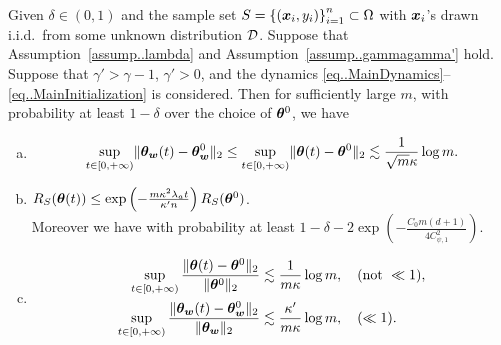 \documentclass{article}
\begin{document}
\begin{prop}\label{prop..WLazyRegime}
    Given $\delta\in(0,1)$ and the sample set $S = {\{(\bm{x}_i, y_i)\}}_{i=1}^n\subset\Omega$ with $\bm{x}_i$'s drawn i.i.d.\ from some unknown distribution $\mathcal{D}$. Suppose that Assumption~\ref{assump..lambda} and Assumption~\ref{assump..gammagamma'} hold.  Suppose that $\gamma'>\gamma-1$, $\gamma'>0$, and the dynamics \eqref{eq..MainDynamics}--\eqref{eq..MainInitialization} is considered. Then for sufficiently large $m$, with probability at least $1-\delta$ over the choice of $\bm{\theta}^0$, we have
    \begin{enumerate}[(a)]
        \item \begin{equation*}
                  \begin{aligned}
                      \sup\limits_{t\in[0,+\infty)}\lVert\bm{\theta}_{\bm{w}}(t)-\bm{\theta}_{\bm{w}}^0\rVert_2
                      \leq \sup\limits_{t\in[0,+\infty)}\lVert\bm{\theta}(t)-\bm{\theta}^0\rVert_2
                      \lesssim\frac{1}{\sqrt{m}\kappa}\log m.
                  \end{aligned}
              \end{equation*}
        \item $R_S(\bm{\theta}(t))\leq\exp\left(-\frac{m\kappa^2\lambda_a t}{\kappa'n}\right)R_S(\bm{\theta}^0)$. \\
              Moreover we have with probability at least $1-\delta-2\exp\left(-\frac{C_0m(d+1)}{4C_{\psi,1}^2}\right)$.
        \item \begin{equation*}
                  \begin{aligned}
                      \sup\limits_{t\in[0,+\infty)}\frac{\lVert\bm{\theta}(t)-\bm{\theta}^0\rVert_2}{\lVert\bm{\theta}^0\rVert_2}
                       & \lesssim\frac{1}{m\kappa}\log m, \quad (\text{not }\ll 1), \\
                      \sup\limits_{t\in[0,+\infty)}\frac{\lVert\bm{\theta}_{\bm{w}}(t)-\bm{\theta}_{\bm{w}}^0\rVert_2}{\lVert\bm{\theta}_{\bm{w}}\rVert_2}
                       & \lesssim\frac{\kappa'}{m\kappa}\log m, \quad (\ll 1).
                  \end{aligned}
              \end{equation*}
    \end{enumerate}
\end{prop}
\end{document}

──────────

## [EXERCISE REQUIREMENTS]
"quad" is the word to look for; copy every line of the data that has it.

## [EXPECTED OUTPUT]
                       & \lesssim\frac{1}{m\kappa}\log m, \quad (\text{not }\ll 1), \\
                       & \lesssim\frac{\kappa'}{m\kappa}\log m, \quad (\ll 1).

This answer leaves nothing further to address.